Offering children/secondary students the opportunity to hear live classical music – Mozart, Beethoven and Haydn among many othes work a treat. Going to a concert and making sure you get tickets just behind the percussion or double basses so that they feel as if they are taking part.

 

Getting students to present a concert ie as a broadcaster would do on the radio and on TV. Of course they would have to listen and become familiar with the work prior to doing this.

 

They can have the chance to see what it’s like to stand in front of an ensemble, hold the baton and wave it around. One does this with prior warning to the musicians concerned.

 

Put questions to the professional artists and do mock interviews.

The list is endless…

 

No doubt this blog will cause debate and I will be shot down in flames but I FIRMLY believe that these are the things that will bring a lasting love and joy that music brings to the lives of children. They will grow up having been inspired, to realise there is a difference between listening and hearing music, to experiencing all the different emotions and effects that music can have on their lives and in many cases, it will also stimulate children into wanting to play an instrument.

 

This is more or less how I grabbed music with open arms and never looked back.
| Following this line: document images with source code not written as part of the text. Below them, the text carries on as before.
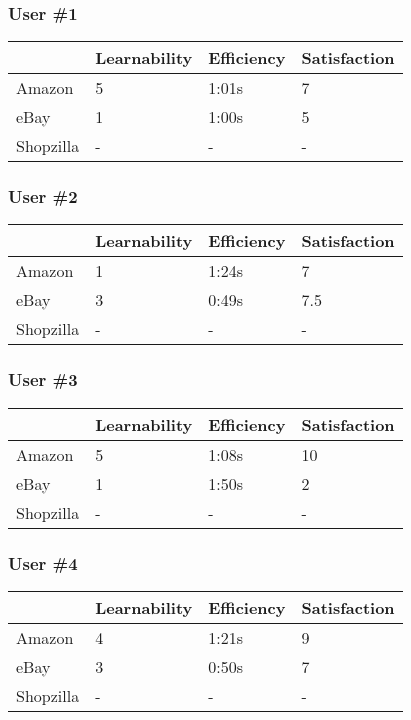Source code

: \documentclass[11pt, oneside]{article}   	%
\begin{document}
\subsubsection{User \#1}

\begin{tabular}{| l | l | l | l |}
    \hline
     & Learnability & Efficiency & Satisfaction \\ \hline
    Amazon & 5 & 1:01s & 7 \\ \hline
    eBay & 1 & 1:00s & 5 \\ \hline
    Shopzilla & - & - & - \\\hline
\end{tabular}

\subsubsection{User \#2}

\begin{tabular}{| l | l | l | l |}
    \hline
     & Learnability & Efficiency & Satisfaction \\ \hline
    Amazon & 1 & 1:24s & 7 \\ \hline
    eBay & 3 & 0:49s & 7.5 \\ \hline
    Shopzilla & - & - & - \\\hline
\end{tabular}

\subsubsection{User \#3}

\begin{tabular}{| l | l | l | l |}
    \hline
     & Learnability & Efficiency & Satisfaction \\ \hline
    Amazon & 5 & 1:08s & 10 \\ \hline
    eBay & 1 & 1:50s & 2 \\ \hline
    Shopzilla & - & - & - \\\hline
\end{tabular}

\subsubsection{User \#4}

\begin{tabular}{| l | l | l | l |}
    \hline
     & Learnability & Efficiency & Satisfaction \\ \hline
    Amazon & 4 & 1:21s & 9 \\ \hline
    eBay & 3 & 0:50s & 7 \\ \hline
    Shopzilla & - & - & - \\\hline
\end{tabular}
\end{document}
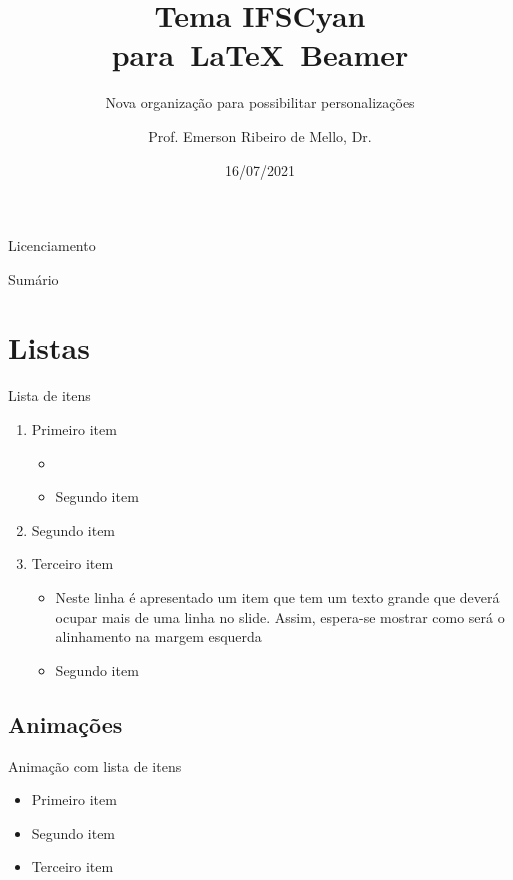 \documentclass[aspectratio=169]{beamer}
\title{Tema IFSCyan para~\LaTeX~Beamer}
\subtitle{Nova organização para possibilitar personalizações}
\author{Prof. Emerson Ribeiro de Mello, Dr.}
\institute{%
\url{mello@ifsc.edu.br}%
}%
\date{16/07/2021}
\begin{document}
\begin{frame}[plain]
    \titlepage
\end{frame}

\begin{frame}{Licenciamento}
    \licenciamentoLivre
\end{frame}

\begin{frame}{Sumário}
    \tableofcontents
\end{frame}



\section{Listas}


\begin{frame}{Lista de itens}
    \begin{enumerate}
        \item Primeiro item
        \begin{itemize}
            \item {}
            \item Segundo item
        \end{itemize}
        \item Segundo item
        \item Terceiro item 
        \begin{itemize}
            \item Neste linha é apresentado um item que tem um texto grande que deverá ocupar mais de uma linha no slide. Assim, espera-se mostrar como será o alinhamento na margem esquerda
            \item Segundo item
        \end{itemize}
    \end{enumerate}
\end{frame}

\subsection{Animações}

\begin{frame}{Animação com lista de itens}
\begin{itemize}[<+->]
    \item Primeiro item
    \item Segundo item
    \item Terceiro item
\end{itemize}
\end{frame}
\end{document}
It has remained with me for over sixty years giving me inspiration, joy, fun, a sense of humour, helping me through crisis and sadness: many chances to make new friends; given me confidence; making me able to express myself without inhibition; to make a noise; to explore music from different countries as well as their related cultures; experience religious music; to be aware of the different genres – opera,

film music, telling a story; learning about Shakespeare, poets, lyrics, screen writers, dramas, musak, being aware of sound – phone signals, beeps, noise, shouting and how Beethoven must have been so distressed at his lack of hearing.

 

As you can see, the list is endless.

 

So now over to you

 

Penn Adie

January 2018

 

PS

I now realise that I have talked about the very things I said I wouldn’t!!